The News Herald (Willoughby, OH)
Trump accuses Obama of tapping his phones, cites no evidence
President Donald Trump on Saturday accused former President Barack Obama of tapping his telephones during last year’s election, lodging a startling allegation of abuse of power without evidence or explanation.
An Obama spokesman declared the assertion “simply false.”
In a series of angry morning tweets, Trump suggested his predecessor was behind a politically motivated plot to upend his campaign. He compared the alleged events to “Nixon/Watergate” and “McCarthyism!” He called Obama a “Bad (or sick) guy.”

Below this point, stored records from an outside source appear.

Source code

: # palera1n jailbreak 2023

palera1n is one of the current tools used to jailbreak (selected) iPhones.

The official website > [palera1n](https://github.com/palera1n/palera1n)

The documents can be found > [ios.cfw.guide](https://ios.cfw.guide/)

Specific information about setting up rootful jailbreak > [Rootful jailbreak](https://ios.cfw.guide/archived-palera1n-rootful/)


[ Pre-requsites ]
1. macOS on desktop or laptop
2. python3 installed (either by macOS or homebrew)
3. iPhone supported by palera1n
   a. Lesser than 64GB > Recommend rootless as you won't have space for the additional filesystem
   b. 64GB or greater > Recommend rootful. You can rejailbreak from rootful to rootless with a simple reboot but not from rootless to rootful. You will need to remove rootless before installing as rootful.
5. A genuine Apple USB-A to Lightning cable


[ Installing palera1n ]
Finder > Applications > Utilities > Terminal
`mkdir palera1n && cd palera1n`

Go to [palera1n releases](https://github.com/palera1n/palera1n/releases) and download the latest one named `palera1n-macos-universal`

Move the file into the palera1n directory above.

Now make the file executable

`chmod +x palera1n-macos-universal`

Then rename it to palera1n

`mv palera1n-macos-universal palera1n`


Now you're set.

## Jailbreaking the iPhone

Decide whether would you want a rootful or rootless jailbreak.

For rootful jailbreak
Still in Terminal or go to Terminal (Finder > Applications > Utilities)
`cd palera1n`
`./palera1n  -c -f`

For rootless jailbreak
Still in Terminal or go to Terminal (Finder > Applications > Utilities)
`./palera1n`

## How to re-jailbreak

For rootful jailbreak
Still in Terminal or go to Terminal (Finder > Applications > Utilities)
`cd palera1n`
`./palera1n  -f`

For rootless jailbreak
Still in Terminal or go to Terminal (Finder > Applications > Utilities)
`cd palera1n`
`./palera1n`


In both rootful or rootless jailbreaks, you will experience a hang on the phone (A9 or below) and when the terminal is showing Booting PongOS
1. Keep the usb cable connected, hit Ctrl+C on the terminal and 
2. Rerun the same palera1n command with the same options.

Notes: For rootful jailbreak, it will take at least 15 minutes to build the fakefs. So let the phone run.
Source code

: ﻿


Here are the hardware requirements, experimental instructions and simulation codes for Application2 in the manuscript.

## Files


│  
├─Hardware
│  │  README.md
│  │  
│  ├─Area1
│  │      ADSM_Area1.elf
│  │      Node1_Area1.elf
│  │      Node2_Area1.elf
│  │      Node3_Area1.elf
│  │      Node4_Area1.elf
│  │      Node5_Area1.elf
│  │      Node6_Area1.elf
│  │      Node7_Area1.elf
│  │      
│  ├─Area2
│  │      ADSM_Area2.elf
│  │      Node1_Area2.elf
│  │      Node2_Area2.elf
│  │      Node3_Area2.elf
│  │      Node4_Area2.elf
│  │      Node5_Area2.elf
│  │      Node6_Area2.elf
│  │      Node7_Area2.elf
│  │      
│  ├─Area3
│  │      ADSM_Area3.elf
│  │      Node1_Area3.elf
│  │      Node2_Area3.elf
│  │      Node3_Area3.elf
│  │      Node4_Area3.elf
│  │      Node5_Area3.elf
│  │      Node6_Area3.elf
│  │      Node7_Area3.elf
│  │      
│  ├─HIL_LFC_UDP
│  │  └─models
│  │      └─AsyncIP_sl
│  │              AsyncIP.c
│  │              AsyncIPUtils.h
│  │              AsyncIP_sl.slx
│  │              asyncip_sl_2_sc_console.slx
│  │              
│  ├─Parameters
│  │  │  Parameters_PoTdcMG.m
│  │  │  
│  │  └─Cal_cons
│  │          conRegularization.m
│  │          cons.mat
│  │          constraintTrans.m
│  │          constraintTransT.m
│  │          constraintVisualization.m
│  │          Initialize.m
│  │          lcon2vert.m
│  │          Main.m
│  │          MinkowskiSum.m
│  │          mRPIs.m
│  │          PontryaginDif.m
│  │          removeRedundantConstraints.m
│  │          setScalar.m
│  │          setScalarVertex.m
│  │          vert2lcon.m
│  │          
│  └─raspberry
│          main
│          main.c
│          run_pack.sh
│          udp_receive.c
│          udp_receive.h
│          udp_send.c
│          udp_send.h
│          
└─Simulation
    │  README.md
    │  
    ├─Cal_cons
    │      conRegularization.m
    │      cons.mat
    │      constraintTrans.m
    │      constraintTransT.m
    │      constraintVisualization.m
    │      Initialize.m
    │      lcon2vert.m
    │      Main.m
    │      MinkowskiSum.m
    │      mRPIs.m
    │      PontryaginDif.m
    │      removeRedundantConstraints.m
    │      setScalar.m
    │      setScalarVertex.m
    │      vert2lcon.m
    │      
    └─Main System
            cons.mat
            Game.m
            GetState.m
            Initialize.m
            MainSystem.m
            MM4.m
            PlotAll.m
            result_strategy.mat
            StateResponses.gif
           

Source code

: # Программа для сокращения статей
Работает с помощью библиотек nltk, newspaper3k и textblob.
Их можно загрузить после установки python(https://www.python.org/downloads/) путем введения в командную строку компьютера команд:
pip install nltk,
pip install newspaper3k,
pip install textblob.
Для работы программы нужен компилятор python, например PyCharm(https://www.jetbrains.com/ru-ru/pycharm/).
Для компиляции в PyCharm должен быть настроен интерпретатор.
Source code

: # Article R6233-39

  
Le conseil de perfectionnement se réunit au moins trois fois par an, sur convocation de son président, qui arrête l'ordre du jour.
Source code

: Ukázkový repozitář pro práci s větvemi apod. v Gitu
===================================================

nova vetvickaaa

Trump’s claims drew bipartisan rebukes from Democrats and Republicans alike who find his habit of venting on social media to be beneath the office of the president. After delivering a wellreceived speech to Congress earlier this week, the tweets reflected the president’s growing frustration with the swirling allegations about his advisers’ ties to Russia, which are under FBI investigation, and his team’s inability to overcome them. Trump lashed out at his senior team during an Oval Office meeting Friday, according to one White House official.
The White House did not respond to questions about what prompted the president’s accusations that Obama had tapped his phones. Presidents cannot legally order wiretaps against U.S. citizens.
Trump said Saturday morning he had “just found out” the information, though it was unclear whether he was referring to a briefing, a conversation or a media report. The president has in the past tweeted about unsubstantiated and provocative reports he reads on blogs or conservative websites.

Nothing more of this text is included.